Plain-text document sources:
^^^^^^^^^^^^^^^^
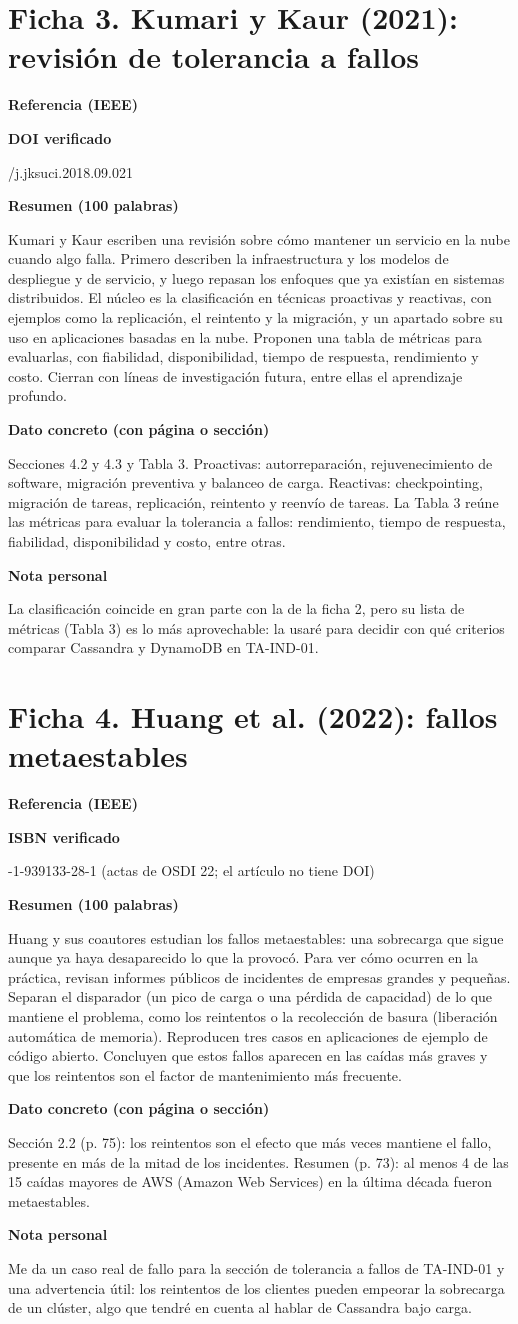 \documentclass[11pt,a4paper]{article}
\newcommand{\campo}[1]{\par\medskip\noindent\textbf{#1}\par\smallskip}
\begin{document}
	\section*{Ficha 3. Kumari y Kaur (2021): revisi\'on de tolerancia a fallos}
	\campo{Referencia (IEEE)}
	\campo{DOI verificado}
	10.1016/j.jksuci.2018.09.021
	\campo{Resumen (100 palabras)}
	Kumari y Kaur escriben una revisión sobre cómo mantener un servicio en la nube cuando algo falla. Primero describen la infraestructura y los modelos de despliegue y de servicio, y luego repasan los enfoques que ya existían en sistemas distribuidos. El núcleo es la clasificación en técnicas proactivas y reactivas, con ejemplos como la replicación, el reintento y la migración, y un apartado sobre su uso en aplicaciones basadas en la nube. Proponen una tabla de métricas para evaluarlas, con fiabilidad, disponibilidad, tiempo de respuesta, rendimiento y costo. Cierran con líneas de investigación futura, entre ellas el aprendizaje profundo.
	\campo{Dato concreto (con p\'agina o secci\'on)}
	Secciones 4.2 y 4.3 y Tabla 3. Proactivas: autorreparación, rejuvenecimiento de software, migración preventiva y balanceo de carga. Reactivas: checkpointing, migración de tareas, replicación, reintento y reenvío de tareas. La Tabla 3 reúne las métricas para evaluar la tolerancia a fallos: rendimiento, tiempo de respuesta, fiabilidad, disponibilidad y costo, entre otras.
	\campo{Nota personal}
	La clasificación coincide en gran parte con la de la ficha 2, pero su lista de métricas (Tabla 3) es lo más aprovechable: la usaré para decidir con qué criterios comparar Cassandra y DynamoDB en TA-IND-01.
	
	\section*{Ficha 4. Huang et al. (2022): fallos metaestables}
	\campo{Referencia (IEEE)}
	\campo{ISBN verificado}
	978-1-939133-28-1 (actas de OSDI 22; el art\'iculo no tiene DOI)
	\campo{Resumen (100 palabras)}
	Huang y sus coautores estudian los fallos metaestables: una sobrecarga que sigue aunque ya haya desaparecido lo que la provocó. Para ver cómo ocurren en la práctica, revisan informes públicos de incidentes de empresas grandes y pequeñas. Separan el disparador (un pico de carga o una pérdida de capacidad) de lo que mantiene el problema, como los reintentos o la recolección de basura (liberación automática de memoria). Reproducen tres casos en aplicaciones de ejemplo de código abierto. Concluyen que estos fallos aparecen en las caídas más graves y que los reintentos son el factor de mantenimiento más frecuente.
	\campo{Dato concreto (con p\'agina o secci\'on)}
	Sección 2.2 (p. 75): los reintentos son el efecto que más veces mantiene el fallo, presente en más de la mitad de los incidentes. Resumen (p. 73): al menos 4 de las 15 caídas mayores de AWS (Amazon Web Services) en la última década fueron metaestables.
	\campo{Nota personal}
	Me da un caso real de fallo para la sección de tolerancia a fallos de TA-IND-01 y una advertencia útil: los reintentos de los clientes pueden empeorar la sobrecarga de un clúster, algo que tendré en cuenta al hablar de Cassandra bajo carga.
	
\end{document}
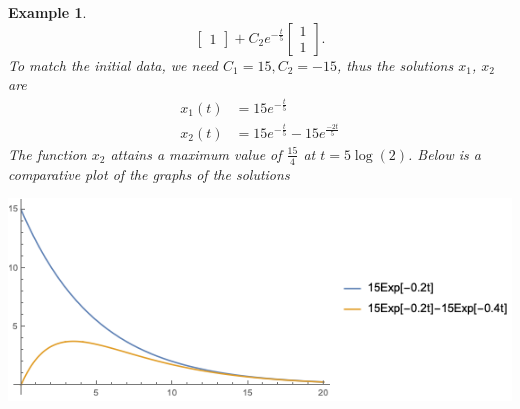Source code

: \documentclass[11pt]{amsart}
\newtheorem{example}{Example}
\numberwithin{equation}{section}
\begin{document}
\begin{example}
\begin{equation*}
\begin{bmatrix}
1
\end{bmatrix} + C_2e^{-\frac{t}{5}}
\begin{bmatrix}
1\\
1
\end{bmatrix}.
\end{equation*}
To match the initial data, we need $C_1=15, C_2=-15$, thus the solutions $x_1$, $x_2$ are 
\begin{align*}
x_1(t) & = 15e^{-\frac{t}{5}} \\
x_2(t) & = 15e^{-\frac{t}{5}} - 15e^{\frac{-2t}{5}}
\end{align*}
The function $x_2$ attains a maximum value of $\frac{15}{4}$ at $t=5\log(2)$. Below is a comparative plot of the graphs of the solutions
\begin{center}
\includegraphics[width=0.8\linewidth]{p6.png} 
\end{center}
\end{example}
\end{document}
^^^^^^^^^^^^^^^^
*What to produce:* Considering the entries above, how many lines contain "solutions"? Give that number with nothing else.

*Exercise result:* 2